Still more about version control

This is (more or less) a counterpoint to my last post. For those who found it forgettable (or unreadable), the primary point of my last post was that version control systems combine too many separate (and mostly unrelated) components into a single package. Instead of being built as a single package, a number of components should be specified, to give users the ability to combine the pieces as necessary to fit their needs.

This post is mostly about why that hasn't happened (not only with version control, but with many similar tools as well), and even if it did, the result would probably be pointless and useless. The short summary of the reason is that nobody has designed a usable way to specify/define interfaces between components like this that's independent of both language and underlying operating system.

There are certainly a number of candidates, including CORBA, COM and CLI, Java Beans, Linux D-Bus, etc. Each of these, however, has problems, at least from my perspective.

CORBA is almost a dead issue -- it's been around for decades now, and never achieved enough market share to really matter to more people. It also imposes a fair amount of overhead in many cases, ORBs are often fairly expensive, etc. While it's sometimes used for really big systems, for something like version control it's probably overkill even at best.

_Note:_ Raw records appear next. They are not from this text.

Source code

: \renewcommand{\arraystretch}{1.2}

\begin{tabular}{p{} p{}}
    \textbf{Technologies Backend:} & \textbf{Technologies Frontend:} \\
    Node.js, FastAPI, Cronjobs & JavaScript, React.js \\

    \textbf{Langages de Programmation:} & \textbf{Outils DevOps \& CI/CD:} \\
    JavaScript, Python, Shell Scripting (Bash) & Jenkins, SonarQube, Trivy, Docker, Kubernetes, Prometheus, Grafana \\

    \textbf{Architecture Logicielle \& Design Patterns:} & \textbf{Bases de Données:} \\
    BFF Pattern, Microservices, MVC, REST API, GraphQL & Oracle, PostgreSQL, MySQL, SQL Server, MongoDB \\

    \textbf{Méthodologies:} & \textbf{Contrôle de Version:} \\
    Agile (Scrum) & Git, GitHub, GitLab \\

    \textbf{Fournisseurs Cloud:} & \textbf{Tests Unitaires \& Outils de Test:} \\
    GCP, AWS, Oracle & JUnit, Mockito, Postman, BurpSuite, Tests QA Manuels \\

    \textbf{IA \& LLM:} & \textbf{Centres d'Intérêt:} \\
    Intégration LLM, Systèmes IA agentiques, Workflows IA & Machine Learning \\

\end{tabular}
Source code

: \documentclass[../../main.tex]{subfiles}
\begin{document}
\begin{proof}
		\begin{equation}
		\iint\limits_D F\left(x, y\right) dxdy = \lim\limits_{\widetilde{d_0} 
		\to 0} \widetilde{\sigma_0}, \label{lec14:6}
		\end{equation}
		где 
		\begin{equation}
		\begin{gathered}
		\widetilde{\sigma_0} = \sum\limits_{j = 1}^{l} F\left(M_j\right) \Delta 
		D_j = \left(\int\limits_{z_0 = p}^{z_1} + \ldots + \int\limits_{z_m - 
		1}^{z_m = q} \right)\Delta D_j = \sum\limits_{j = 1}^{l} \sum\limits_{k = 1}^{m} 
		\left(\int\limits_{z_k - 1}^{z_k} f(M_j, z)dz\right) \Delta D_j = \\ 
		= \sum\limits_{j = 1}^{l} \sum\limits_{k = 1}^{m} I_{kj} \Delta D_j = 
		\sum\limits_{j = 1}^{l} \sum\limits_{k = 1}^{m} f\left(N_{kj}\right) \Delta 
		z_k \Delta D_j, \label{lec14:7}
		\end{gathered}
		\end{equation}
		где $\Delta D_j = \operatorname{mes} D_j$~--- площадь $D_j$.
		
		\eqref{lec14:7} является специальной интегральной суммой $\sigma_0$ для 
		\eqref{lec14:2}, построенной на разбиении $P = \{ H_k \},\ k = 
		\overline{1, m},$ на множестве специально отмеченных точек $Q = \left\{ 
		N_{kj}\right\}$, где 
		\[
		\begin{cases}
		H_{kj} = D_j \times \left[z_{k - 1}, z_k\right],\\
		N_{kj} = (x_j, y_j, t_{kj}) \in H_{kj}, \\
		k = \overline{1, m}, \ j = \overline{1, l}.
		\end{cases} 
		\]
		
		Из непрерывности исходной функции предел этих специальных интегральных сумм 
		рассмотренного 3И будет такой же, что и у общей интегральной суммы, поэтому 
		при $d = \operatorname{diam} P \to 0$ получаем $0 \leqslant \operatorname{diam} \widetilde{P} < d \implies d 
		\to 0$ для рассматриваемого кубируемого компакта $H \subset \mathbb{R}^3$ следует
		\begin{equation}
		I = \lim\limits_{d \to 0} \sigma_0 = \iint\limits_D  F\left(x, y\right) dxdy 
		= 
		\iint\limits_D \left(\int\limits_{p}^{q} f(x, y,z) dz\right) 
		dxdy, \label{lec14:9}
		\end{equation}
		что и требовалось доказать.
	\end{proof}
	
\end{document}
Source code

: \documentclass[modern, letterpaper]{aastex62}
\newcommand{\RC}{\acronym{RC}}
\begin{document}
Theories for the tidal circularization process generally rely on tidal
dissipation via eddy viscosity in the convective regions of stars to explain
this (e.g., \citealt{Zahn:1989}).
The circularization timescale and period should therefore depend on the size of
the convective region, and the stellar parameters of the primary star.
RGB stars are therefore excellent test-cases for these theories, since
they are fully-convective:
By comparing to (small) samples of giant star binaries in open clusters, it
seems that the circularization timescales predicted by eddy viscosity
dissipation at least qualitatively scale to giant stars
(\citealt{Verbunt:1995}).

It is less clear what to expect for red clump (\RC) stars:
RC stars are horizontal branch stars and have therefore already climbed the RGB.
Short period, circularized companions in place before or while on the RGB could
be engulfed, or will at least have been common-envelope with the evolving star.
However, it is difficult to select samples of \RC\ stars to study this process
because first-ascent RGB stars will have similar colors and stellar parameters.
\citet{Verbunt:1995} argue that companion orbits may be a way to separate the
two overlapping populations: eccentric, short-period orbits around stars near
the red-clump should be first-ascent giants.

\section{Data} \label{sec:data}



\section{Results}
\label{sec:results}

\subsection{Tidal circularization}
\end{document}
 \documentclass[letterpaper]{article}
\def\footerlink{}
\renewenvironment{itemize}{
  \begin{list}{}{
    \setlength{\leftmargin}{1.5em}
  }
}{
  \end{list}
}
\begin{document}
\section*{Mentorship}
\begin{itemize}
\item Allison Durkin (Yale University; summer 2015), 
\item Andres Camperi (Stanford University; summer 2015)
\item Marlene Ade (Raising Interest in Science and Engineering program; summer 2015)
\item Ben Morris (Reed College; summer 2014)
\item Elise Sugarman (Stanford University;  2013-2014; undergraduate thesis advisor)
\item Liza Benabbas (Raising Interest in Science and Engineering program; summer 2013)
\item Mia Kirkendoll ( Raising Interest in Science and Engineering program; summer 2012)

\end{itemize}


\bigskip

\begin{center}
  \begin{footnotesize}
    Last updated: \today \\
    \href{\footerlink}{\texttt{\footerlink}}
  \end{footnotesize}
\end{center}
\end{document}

COM might be a (halfway) reasonable answer on Windows, but it's really only native and (even reasonably) well supported on Windows. On some other systems there's some support, but it's generally only to support some sort of interoperation with Windows or Windows applications. CLI was (to some extent) intended to be a successor to COM, and to some extent it is. CLI does make it relatively easy to design interfaces between components that (for example) are written in different .NET languages. That is an important qualifier though -- while it's easy to support components in different .NET languages, supporting a component in a language that isn't directly supported on .NET is doubly difficult.

Java Beans are obviously Java-only. At least in my opinion, they're a lousy design anyway.

Linux D-Bus has pretty much the same problems as COM except that its native system has a much smaller market share.

One of the big problems (as I see it) is that nearly every time somebody tries to define something like this, they look at data being marshalled between components, and realize that this data could just about as easily be sent over a network connection as directly from one component to another. Even though the observation is true in itself, I will posit that this is a mistake for at least two reasons.

The first reason is that even though it's true that you can send the data over a network connection just about as easily as between components on one machine, supporting such a distributed system in a meaningful way requires a lot more than just that. Suddenly, you add in requirements for authentication/security, locating a server for a particular service, etc. Solving these, in turn adds still more problems. Just for example, security often involves keys that are only valid for a limited period of time. That, in turn, requires synchronizing all the clocks in the network.

The second reason is that even though from a purely conceptual viewpoint, it doesn't matter whether a function is being called on machine A or machine B, from a practical viewpoint it often does. A network connection imposes much greater overhead than a normal function call -- enough more that you nearly need to take the difference in overhead into account when designing a system. If you're going to invoke a service on some machine that may be halfway across the country, connected by a dozen hops with an overhead in the range of tens or hundreds of milliseconds, you need to ensure that you make a *few* function calls, each of which accomplishes a great deal. Even via some neutral interface, if the caller and callee are on the same computer, we can expect the overhead of calling a "remote" function to be *much* lower -- nanoseconds to (possibly) low microseconds, not tens to quite possibly hundreds of milliseconds.

These existing systems are poorly suited to the relatively small, simple, types of systems I have in mind. I do think something better could be done (or maybe just popularized -- D-Bus is actually quite good). I'm a lot less certain that anybody's putting much (if any) real effort into doing it though. Bottom line: for most practical purposes, you can't do it now, and probably won't be able to very soon either.


  1. I think there's a third reason the network transparency thing doesn't work: error handling. Adding networking to an application adds a whole new class of errors that aren't even handled with the same type of reactions. To keep with the example you mentioned (network clock synchronization), getting an error of that type probably means you can't attempt further operations, etc.

    Handling network errors suitably well is much easier when you're dealing with serialization and communication explicitly.

  2. Also, I don't believe in technology unification as the API-level. You need to keep in sync bindings to several different programming languages, compilers, interpreters, operating systems etc. People already have a hard time migrating from one platform _version_ to another. Multiply all these problems by the number of versions of your "unifying" technology.

    Obligatory XKCD reference:

    Adding yet another technology to the mix to try "bring them all, and in the darkness bind them" is probably a bad move. At least, at the API level. In practice, I've had better results when using the same communications protocol explicitly from the different entities. For example, I use a simple and efficient web server (nginx) and delegate page generation over FastCGI to a bunch of isolated processes (php4, php5, python, ruby, clojure, etc.). This allows each of the applications to run with their own technology. Perhaps what version control needs is a set of communication standards. One example that comes to mind is the Unified Diff Format ( You can quite easily ship that over the network when necessary. Until one of the tools in the lot decides to do fancier diffs.

    I think the real reason there hasn't been any unification in version control tools (or programming languages and environments) is that people can't agree on anything. I mean, after all these years, people can't even agree on the same text editor.

  3. Good points. Yes, it's certainly true that dealing with errors over the network is usually different from locally.

    As far as editors go, however, I have to disagree a bit: I'd expect editors to be the last area where we'd see agreement. Asking for people to agree on what constitutes the perfect editor is like asking people to agree on what makes the perfect lover (and for many of the same reasons).